-- Opening Marker --

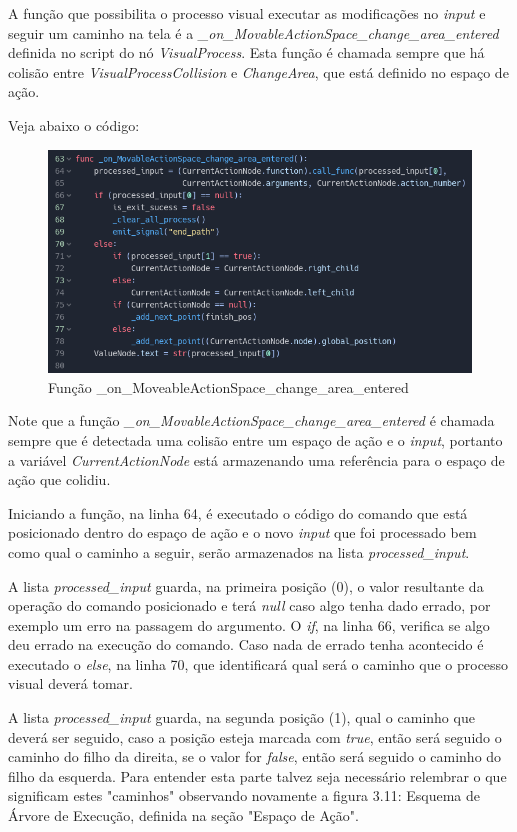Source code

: A função que possibilita o processo visual executar as modificações no 
\textit{input} e seguir um caminho na tela é a
\textit{\_on\_MovableActionSpace\_change\_area\_entered} definida no script do
nó \textit{VisualProcess}. Esta função é chamada sempre que há colisão entre 
\textit{VisualProcessCollision} e \textit{ChangeArea}, que está definido no 
espaço de ação.

Veja abaixo o código:

\begin{figure}[H]
    \includegraphics[width=\textwidth]{../figuras/codigo_MovableActionSpace_area_entered.png}
    \caption{Função \_on\_MoveableActionSpace\_change\_area\_entered}
\end{figure}

Note que a função \textit{\_on\_MovableActionSpace\_change\_area\_entered} é 
chamada sempre que é detectada uma colisão entre um espaço de ação e o 
\textit{input}, portanto a variável \textit{CurrentActionNode} está armazenando
uma referência para o espaço de ação que colidiu.

Iniciando a função, na linha 64,
é executado o código do comando que está posicionado dentro do espaço de ação
e o novo \textit{input} que foi processado bem como qual o caminho a seguir,
serão armazenados na lista \textit{processed\_input}.

A lista \textit{processed\_input} guarda, na primeira posição (0), o valor 
resultante da operação do comando posicionado e terá \textit{null} caso algo
tenha dado errado, por exemplo um erro na passagem do argumento. O \textit{if},
na linha 66, verifica se algo deu errado na execução do comando. Caso nada
de errado tenha acontecido é executado o \textit{else}, na linha 70, que
identificará qual será o caminho que o processo visual deverá tomar.

A lista \textit{processed\_input} guarda, na segunda posição (1), qual o
caminho que deverá ser seguido, caso a posição esteja marcada com \textit{true},
então será seguido o caminho do filho da direita, se o valor for \textit{false},
então será seguido o caminho do filho da esquerda. Para entender esta parte
talvez seja necessário relembrar o que significam estes "caminhos" observando 
novamente a figura 3.11: Esquema de Árvore de Execução, definida na seção 
"Espaço de Ação".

-- Closing Marker --

Task requirements: Could the data above be repeated exactly, with every picture dropped?

Expected output:
Source code

: A função que possibilita o processo visual executar as modificações no 
\textit{input} e seguir um caminho na tela é a
\textit{\_on\_MovableActionSpace\_change\_area\_entered} definida no script do
nó \textit{VisualProcess}. Esta função é chamada sempre que há colisão entre 
\textit{VisualProcessCollision} e \textit{ChangeArea}, que está definido no 
espaço de ação.

Veja abaixo o código:

\begin{figure}[H]
    \includegraphics[width=\textwidth]{../figuras/codigo_MovableActionSpace_area_entered.png}
    \caption{Função \_on\_MoveableActionSpace\_change\_area\_entered}
\end{figure}

Note que a função \textit{\_on\_MovableActionSpace\_change\_area\_entered} é 
chamada sempre que é detectada uma colisão entre um espaço de ação e o 
\textit{input}, portanto a variável \textit{CurrentActionNode} está armazenando
uma referência para o espaço de ação que colidiu.

Iniciando a função, na linha 64,
é executado o código do comando que está posicionado dentro do espaço de ação
e o novo \textit{input} que foi processado bem como qual o caminho a seguir,
serão armazenados na lista \textit{processed\_input}.

A lista \textit{processed\_input} guarda, na primeira posição (0), o valor 
resultante da operação do comando posicionado e terá \textit{null} caso algo
tenha dado errado, por exemplo um erro na passagem do argumento. O \textit{if},
na linha 66, verifica se algo deu errado na execução do comando. Caso nada
de errado tenha acontecido é executado o \textit{else}, na linha 70, que
identificará qual será o caminho que o processo visual deverá tomar.

A lista \textit{processed\_input} guarda, na segunda posição (1), qual o
caminho que deverá ser seguido, caso a posição esteja marcada com \textit{true},
então será seguido o caminho do filho da direita, se o valor for \textit{false},
então será seguido o caminho do filho da esquerda. Para entender esta parte
talvez seja necessário relembrar o que significam estes "caminhos" observando 
novamente a figura 3.11: Esquema de Árvore de Execução, definida na seção 
"Espaço de Ação".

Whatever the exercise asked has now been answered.